Die Moralkarte zu spielen oder sich über die Formulierung "Ware", "Handel" etc zu empören ist zwar sehr einfach, vor allem, wenn man es sich schön gemütlich in seinem gepolstertem Stuhl machen kann, aber alles was nach der Geburt passiert, scheint dabei völlig nebensächlich zu sein.
Wie viele haben denn schon selbstgemachte Erfahrungswerte mit einem behinderten Menschen gemacht? Wer weis schon wie man sich den tatsächlichen Alltag innerhalb derer 4 Wände vorstellen darf?
Ein Rollstuhlfahrer bringt andere Einschränkungen/Belastungen mit sich als ein Kind mit Down-Syndrom oder ein Epileptiker oder ein stark geistig Behinderter.
Selbst die, die schon eigene Kinder haben, erfahren zwar was ein Kind beim Aufwachsen für Phasen durchläuft. Dass Babys in anderer Weise schwierig sein können als Kleinkinder oder Pubertierende.
Aber immerhin weis man dabei, dass die Kinder irgendwann selbstständig werden (so hofft man zumindest).
Jetzt stellt euch mal vor, also lehnt euch im Anschluss wirklich mal nach hinten und durchdenkt, ob ihr damit klar kämt viele Jahrzehnte hinweg ein Kleinkind im Haus zu haben.
Wenn das Kind körperlich eine normale Entwicklung durchläuft, aber geistig auf dem Niveau eines 4-5 Jährigen stehen bleibt.
Dann sitzt man nach 25 Jahren mit einer Person in seiner Wohnung, die vielleicht weder Schreiben, noch richtig Lesen kann, sich nicht die eigenen Schuhe binden kann und nach wie vor die kindliche Unruhe eines Kleinkindes besitzt.

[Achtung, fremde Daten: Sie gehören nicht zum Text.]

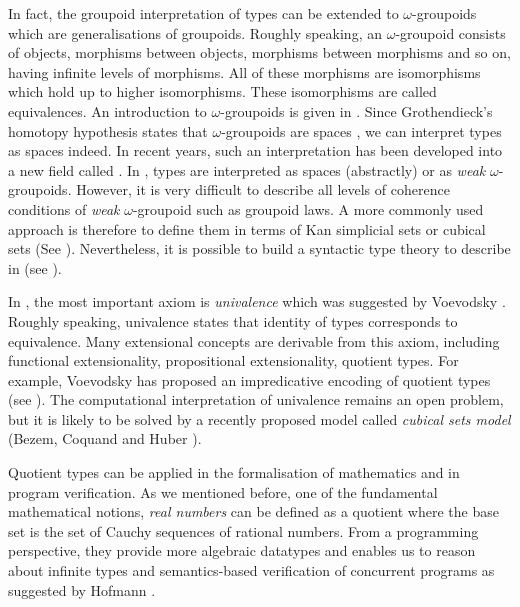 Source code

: In fact, the groupoid interpretation of types can be extended to
$\omega$-groupoids which are generalisations of groupoids. Roughly
speaking, an $\omega$-groupoid consists of objects, morphisms between
objects, morphisms between morphisms and so on, having infinite levels
of morphisms. All of these morphisms are isomorphisms which hold up to
higher isomorphisms. These isomorphisms are called equivalences. An
introduction to $\omega$-groupoids is given in .  Since
Grothendieck's homotopy hypothesis states that $\omega$-groupoids are
spaces \cite{homotopyhyp}, we can interpret types as spaces indeed. In
recent years, such an interpretation has been developed into a new
field called \hott. In \hott, types are interpreted as spaces
(abstractly) or as \emph{weak} $\omega$-groupoids. However, it is very
difficult to describe all levels of coherence conditions of
\emph{weak} $\omega$-groupoid such as groupoid laws. A more commonly
used approach is therefore to define them in terms of Kan simplicial
sets or cubical sets (See ).  Nevertheless, it is
possible to build a syntactic type theory to describe \wog in \itt
(see ).


In \hott, the most important axiom is \emph{univalence} which was
suggested by Voevodsky \cite{VV}. Roughly speaking, univalence states
that identity of types corresponds to equivalence. Many extensional
concepts are derivable from this axiom, including functional
extensionality, propositional extensionality, quotient types. For
example, Voevodsky has proposed an impredicative encoding of quotient
types (see ). The computational interpretation of
univalence remains an open problem, but it is likely to be solved by a
recently proposed model called \emph{cubical sets model} (Bezem,
Coquand and Huber \cite{bezem2013model}).


Quotient types can be applied in the formalisation of mathematics and
in program verification. As we mentioned before, one of the
fundamental mathematical notions, \emph{real numbers} can be defined
as a quotient where the base set is the set of Cauchy sequences of
rational numbers. From a programming perspective, they provide more
algebraic datatypes and enables us to reason about infinite types and
semantics-based verification of concurrent programs as suggested by
Hofmann \cite{hof:phd}.


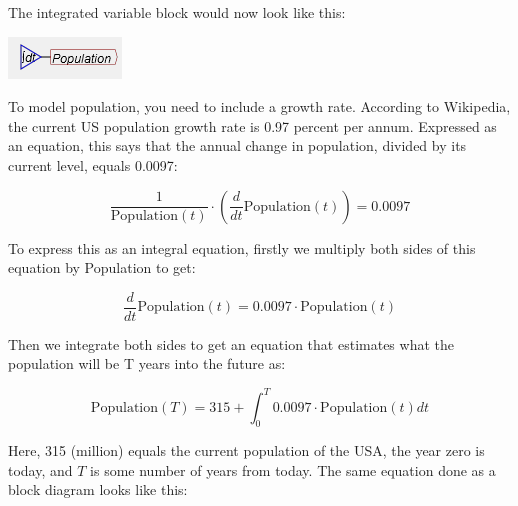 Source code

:\begin{description}
The integrated variable block would now look like this:
\begin{center}
\includegraphics{images/NewItem42} 
\par\end{center}

To model population, you need to include a growth rate. According
to Wikipedia, the current US population growth rate is 0.97 percent
per annum. Expressed as an equation, this says that the annual change
in population, divided by its current level, equals 0.0097:

\[
\frac{1}{\mathrm{Population}(t)}\cdot\left(\frac{d}{dt}\mathrm{Population}(t)\right)=0.0097
\]

To express this as an integral equation, firstly we multiply both
sides of this equation by Population to get:

\[
\frac{d}{dt}\mathrm{Population}(t)=0.0097\cdot\mathrm{Population}(t)
\]

Then we integrate both sides to get an equation that estimates what
the population will be T years into the future as:

\[
\mathrm{Population}(T)=315+\int_{0}^{T}0.0097\cdot\mathrm{Population}(t)dt
\]

Here, 315 (million) equals the current population of the USA, the
year zero is today, and $T$ is some number of years from today. The
same equation done as a block diagram looks like this:
\begin{center}
\par\end{center}


\end{description}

Da sitzt also ein 100 Kilo schwerer, 190 großer Vierjähriger, der nun ständig bockt und der aber die körperliche Kraft eines Erwachsenen hat und diese auch in unkontrollierbarer Weise einzusetzen weis - der einen unter Umständen sogar regelrecht zusammenschlagen kann, wenn er ausrastet.
Stellt euch das mal vor, das Leben mit einem erwachsenen Vierjährigen - ohne die Aussicht, dass es irgendwann noch anders/besser wird und diese Person wohl niemals selbstständig wird oder sogar auszieht. (Außer dass man ihn irgendwann einmal in eine Pflegeeinrichtung steckt.)
Wenn jemand meint, dass er dieses Extra an Belastung nicht haben möchte, dann ist Moral auch hinfällig.
Die Moral scheint sich doch einen Dreck darum zu scheren, ob ein Kind nach der Geburt im Weisenheim landet, wenn die Eltern sich nicht drum kümmern wollen. Das Kind ist zwar dann auf der Welt, aber wie "normal" kann die Kindheit schon werden, wenn man aus Sicht der Eltern gar nicht da sein sollte...
Wer so aufwachsen durfte, der wird sich ganz bestimmt herzlichst bei den Moralisten bedanken...
Man muss sich mal selbst in den Arm zwicken und die Träumerei bei Seite schieben, dass alle Eltern in der Lage seien, ein Kind sozial wie auch emotional anzunehmen oder der extra Belastung einer Behinderung ja angeblich sowieso gewachsen wären.